Quando io canto il suono del mio sguardo e la palpebra, petto coraggioso, fa sbocciare il suo fiore, apre al tocco del dito della luce il cuore oscuro della sua pupilla, quando esplorando quel celeste buio che rende me già simile a Demodoco, raggiungo il centro, arrivo a quella meta, ch'è il sommo buio biondo, comincio a raccontare nella folla impazzita dell'anima e del sangue e dell'ossa e degli organi, la voce tace, è silenzio dell'inascoltato.
Ognuno era un apostolo di luce, l'ultima cena avvenne nel celeste: ci fu una mano che sembrò spezzare il pane, il Sole, l'unica pietanza di cui a ciascuno offrì una delle fette che venne rifiutata dalle palpebre, miracolo, riuscisse ad apparire ancora intero: usciti dalla mensa verso il tramonto, volti al suo martirio, anche il colore della sua tovaglia cambiò, fu nero, segnalò il suo lutto e le stelle, le briciole rimaste e non spazzate via, né da lì tolte furon celebrazione del ricordo.
Stanco di sobrietà che erano mostre di raggi, pelli lucenti di un essere che si porgeva a sorsi sulle labbra ch'avevano quel centro della bocca nell'occhio, nella sua pupilla chiusa, chiese per sé come se ragionasse, anzi scegliesse con la testa d'altri, un vino, un sangue d'anima celeste. E quel sorso, brevissimo momento, bastò a condurlo al sonno della Notte.
Come fuori dal convento del buio che le impediva di guardar l'immagine e contemplarla nella sua bellezza, la luna, il volto di una suora, steso sullo specchio supino del suo mare.
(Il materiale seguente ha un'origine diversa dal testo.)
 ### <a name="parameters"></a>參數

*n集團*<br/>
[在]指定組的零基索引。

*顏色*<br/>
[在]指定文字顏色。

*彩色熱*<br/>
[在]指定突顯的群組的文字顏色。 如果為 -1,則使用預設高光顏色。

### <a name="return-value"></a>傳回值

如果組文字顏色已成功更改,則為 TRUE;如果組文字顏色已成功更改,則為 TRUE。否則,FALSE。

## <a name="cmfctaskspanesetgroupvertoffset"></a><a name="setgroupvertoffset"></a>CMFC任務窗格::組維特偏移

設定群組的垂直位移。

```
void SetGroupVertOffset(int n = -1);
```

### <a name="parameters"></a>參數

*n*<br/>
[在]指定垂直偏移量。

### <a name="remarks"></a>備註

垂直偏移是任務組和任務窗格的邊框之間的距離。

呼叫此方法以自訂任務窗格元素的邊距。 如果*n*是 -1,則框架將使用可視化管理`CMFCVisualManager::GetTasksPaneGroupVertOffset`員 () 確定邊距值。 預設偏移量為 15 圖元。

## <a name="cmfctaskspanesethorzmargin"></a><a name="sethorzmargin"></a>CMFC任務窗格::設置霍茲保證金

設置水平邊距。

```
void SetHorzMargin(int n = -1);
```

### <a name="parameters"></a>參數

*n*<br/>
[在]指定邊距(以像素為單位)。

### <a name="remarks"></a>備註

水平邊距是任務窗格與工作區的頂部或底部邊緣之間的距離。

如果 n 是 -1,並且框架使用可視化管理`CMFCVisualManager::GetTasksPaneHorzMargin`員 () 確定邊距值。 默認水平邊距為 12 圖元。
E il riflesso di luce fu un più spoglio restare casta, generando equivoci.
Se mi chiedessi il tema che non sia teoria, se mi chiedessi il tema e fosse pratica, e una sola parola utilizzassi per sintetizzarlo ossia "silenzio", io scolaro attento alla consegna, lascerei il mio foglio completamente in bianco.
Non vi fosse la penna a mostrare l'inganno, fare da intermediario, penserei che l'inchiostro fosse un sangue attirato da bianche calamite, quest'ossa, questi fogli che le chiedono di ricoprirli perché sia la vita risuscitata in loro, e la mia persa, come un foglio, lo scheletro, ormai bianco uno scolaro analfabeta ignaro della lingua del sangue dell'inchiostro.
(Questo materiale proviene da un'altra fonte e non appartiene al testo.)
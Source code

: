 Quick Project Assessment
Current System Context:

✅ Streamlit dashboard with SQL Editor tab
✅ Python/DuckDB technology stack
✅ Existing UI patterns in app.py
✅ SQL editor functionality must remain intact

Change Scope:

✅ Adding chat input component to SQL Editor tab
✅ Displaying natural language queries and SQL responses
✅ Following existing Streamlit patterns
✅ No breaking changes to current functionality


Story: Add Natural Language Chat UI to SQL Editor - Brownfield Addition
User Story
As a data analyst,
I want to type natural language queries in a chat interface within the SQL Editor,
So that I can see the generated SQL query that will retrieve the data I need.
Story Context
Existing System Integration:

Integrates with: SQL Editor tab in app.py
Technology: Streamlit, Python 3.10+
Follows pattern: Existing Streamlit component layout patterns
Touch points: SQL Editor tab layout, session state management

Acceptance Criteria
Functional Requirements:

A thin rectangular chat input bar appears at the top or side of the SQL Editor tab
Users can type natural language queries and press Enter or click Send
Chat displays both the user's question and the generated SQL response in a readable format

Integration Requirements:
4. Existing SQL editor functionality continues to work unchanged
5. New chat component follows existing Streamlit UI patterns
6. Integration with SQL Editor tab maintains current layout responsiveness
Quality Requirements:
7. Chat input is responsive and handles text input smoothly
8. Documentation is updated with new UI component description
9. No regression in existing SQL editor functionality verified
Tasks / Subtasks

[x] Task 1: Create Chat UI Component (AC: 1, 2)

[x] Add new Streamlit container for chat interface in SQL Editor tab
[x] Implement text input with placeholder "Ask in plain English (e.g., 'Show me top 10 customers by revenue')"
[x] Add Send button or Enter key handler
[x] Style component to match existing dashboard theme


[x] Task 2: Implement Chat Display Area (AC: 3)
Non sono io, la bocca ma tutto il resto dove non si parla, né si vede, s'ascolta, né s'odora, si tocca, né si gusta l'organo è il mio silenzio e lo dice la morte sul mio corpo.
Tutto quello ch'è mio io lo porto con me per l'ultimo viaggio fosse anch'un buio come quello da cui venivo prima di stare qui, stare? Passare qui! E chiedo intorno chi mi vuol seguire Chi? Chi, non solo chi, ma anche cosa, ma soprattutto cosa!? E vedo i miei oggetti fare spazio ad altri oggetti di cui fui in possesso come se tra di loro non sapessero quali fossero veramente miei, ma solo che alcuni tra di loro lo fossero, lo fossero ormai stati. Perché restava un vuoto nel davanti, sulla mia soglia, prima di partire vidi che le mie mani non avevano nessun oggetto, mi sentii più povero; e soprattutto vile perché feci subito dopo il corpo il mio possesso e quindi mi sentii ricco di me. Ma il corpo cadde via dalle mie mani volle cadere, lui, lasciarsi andare nel rimanere a terra, decomporsi; e mi trovai lontano da chiunque, privo d'ogni risposta in ogni altro, la domanda fu quasi una risposta che ripetei per rendermene certo: "Chi viene via con me, chi porto via?" Forse soltanto l'anima, invece solo il nulla!